7. Women can teach men . . . and monks.

8. Women can become fully ordained bhikkhunis (nuns), if they so choose.

9. One can interpret the planes of existence as physical places or as mental states and neither view precludes one from being called a Buddhist.

10. A tendency to move toward vegetarianism and concern for the environment. Modern Theravadins would most likely be vegetarian or at least mostly vegetarian.


Notes/sources for above:

There are several suttas that provide support for the above, but listed below are some examples for each point above:

1. “It is bhikkhus, because he has developed and cultivated one faculty that a bhikkhu who has destroyed the taints declares final knowledge thus. What is that one faculty? The faculty of wisdom.” Samyutta Nikaya 48

“And which are the five lower fetters? Self-identity views; uncertainty; attachment to rites, rituals, and ceremonies; sensual desire; and ill will.” Anguttara Nikaya 10.13

2. In the modern world, there may not be enough centers to provide for gender segregation of monastic communities, especially in countries that are predominantly non-Buddhist. This is in keeping with the Buddha’s wish for the Dhamma to be spread far and wide:

“Wander forth, O bhikkhus, for the welfare of the multitude, for the happiness of the multitude, out of compassion for the world, for the good, welfare, and happiness of devas and humans. Let not two go the same way. Teach, O bhikkhus, the Dhamma that is good in the beginning, good in the middle, good in the end, with the right meaning and phrasing.” Samyutta Nikaya 4.453

3. “I allow you, O Bhikkhus, to learn the word of the Buddhas each in his own dialect.” Cullavaga, Vinaya

4. Also in keeping with spreading of the Dhamma, as number 2 above, Samyutta Nikaya 4.453

5. “Another person has practiced the making of merit by giving as well as by moral discipline to a high degree; but he has not undertaken the making of merit by meditation. With the breakup of the body, after death, he will be reborn among humans in a favorable condition. Or he will be reborn in the company of the devas of the Four Great Kings.” Anguttara Nikaya 4.241-243

6. “But he who lives purely and self assured, in quietness and virtue, who is without harm or hurt or blame, even if he wears fine clothes, so long as he also has faith, he is a true seeker.” Dhammapada, chapter 10, verse 142

“There is no fetter bound by which Citta the householder could return to this world.” Samyutta Nikaya 41.9 (Citta was a non-returner and a lay man)

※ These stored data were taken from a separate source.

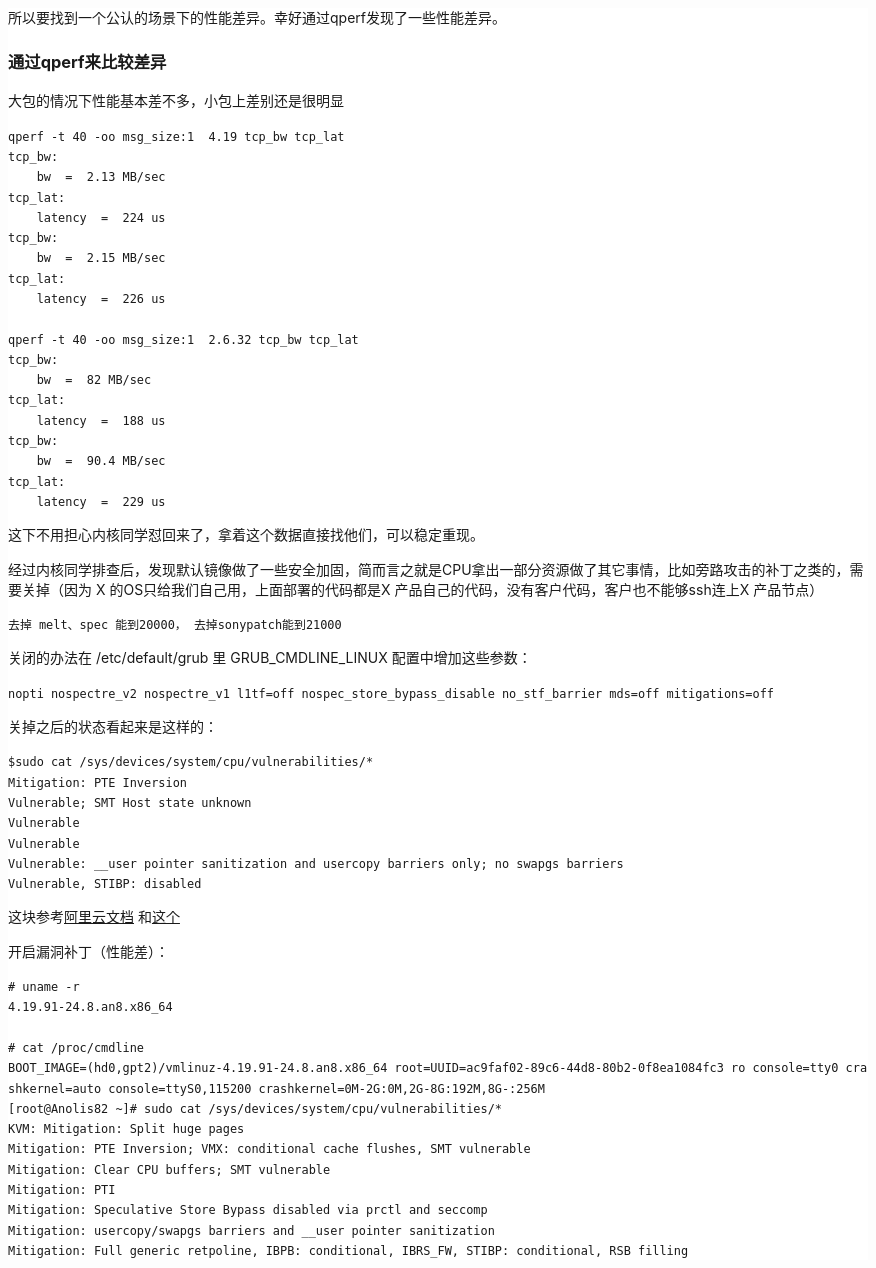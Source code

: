 所以要找到一个公认的场景下的性能差异。幸好通过qperf发现了一些性能差异。

### 通过qperf来比较差异

大包的情况下性能基本差不多，小包上差别还是很明显

	qperf -t 40 -oo msg_size:1  4.19 tcp_bw tcp_lat
	tcp_bw:
	    bw  =  2.13 MB/sec
	tcp_lat:
	    latency  =  224 us
	tcp_bw:
	    bw  =  2.15 MB/sec
	tcp_lat:
	    latency  =  226 us
	
	qperf -t 40 -oo msg_size:1  2.6.32 tcp_bw tcp_lat
	tcp_bw:
	    bw  =  82 MB/sec
	tcp_lat:
	    latency  =  188 us
	tcp_bw:
	    bw  =  90.4 MB/sec
	tcp_lat:
	    latency  =  229 us


这下不用担心内核同学怼回来了，拿着这个数据直接找他们，可以稳定重现。

经过内核同学排查后，发现默认镜像做了一些安全加固，简而言之就是CPU拿出一部分资源做了其它事情，比如旁路攻击的补丁之类的，需要关掉（因为 X 的OS只给我们自己用，上面部署的代码都是X 产品自己的代码，没有客户代码，客户也不能够ssh连上X 产品节点）

	去掉 melt、spec 能到20000， 去掉sonypatch能到21000 

关闭的办法在 /etc/default/grub 里 GRUB_CMDLINE_LINUX 配置中增加这些参数：

	nopti nospectre_v2 nospectre_v1 l1tf=off nospec_store_bypass_disable no_stf_barrier mds=off mitigations=off

关掉之后的状态看起来是这样的：

	$sudo cat /sys/devices/system/cpu/vulnerabilities/*
	Mitigation: PTE Inversion
	Vulnerable; SMT Host state unknown
	Vulnerable
	Vulnerable
	Vulnerable: __user pointer sanitization and usercopy barriers only; no swapgs barriers
	Vulnerable, STIBP: disabled

这块参考[阿里云文档](https://help.aliyun.com/knowledge_detail/154567.html?spm=a2c4g.11186623.2.12.887e38843VLHkv) 和[这个](https://help.aliyun.com/document_detail/102087.html?spm=a2c4g.11186623.6.721.4a732223pEfyNC)

开启漏洞补丁（性能差）：

```
# uname -r
4.19.91-24.8.an8.x86_64

# cat /proc/cmdline
BOOT_IMAGE=(hd0,gpt2)/vmlinuz-4.19.91-24.8.an8.x86_64 root=UUID=ac9faf02-89c6-44d8-80b2-0f8ea1084fc3 ro console=tty0 crashkernel=auto console=ttyS0,115200 crashkernel=0M-2G:0M,2G-8G:192M,8G-:256M
[root@Anolis82 ~]# sudo cat /sys/devices/system/cpu/vulnerabilities/*
KVM: Mitigation: Split huge pages
Mitigation: PTE Inversion; VMX: conditional cache flushes, SMT vulnerable
Mitigation: Clear CPU buffers; SMT vulnerable
Mitigation: PTI
Mitigation: Speculative Store Bypass disabled via prctl and seccomp
Mitigation: usercopy/swapgs barriers and __user pointer sanitization
Mitigation: Full generic retpoline, IBPB: conditional, IBRS_FW, STIBP: conditional, RSB filling
```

“I say there is no difference between a lay follower who is liberated in mind and a bhikkhu who has been liberated in mind, that is, between one liberation and the other.”
Samyutta Nikaya 55.54

7. “The bhikkhuni Dhammadina is wise, Visakha, the bhikkhuni Dhammadina has great wisdom. If you had asked me the meaning of this, I would have explained it to you in the same way that the bhikkhuni Dhammadina has explained it. Such is its meaning and you should remember it.”
Majjhima Nikaya 44.31 (On the occasion of bhikkhuni Dhammadina giving a Dhamma talk to a man with the Buddha listening.)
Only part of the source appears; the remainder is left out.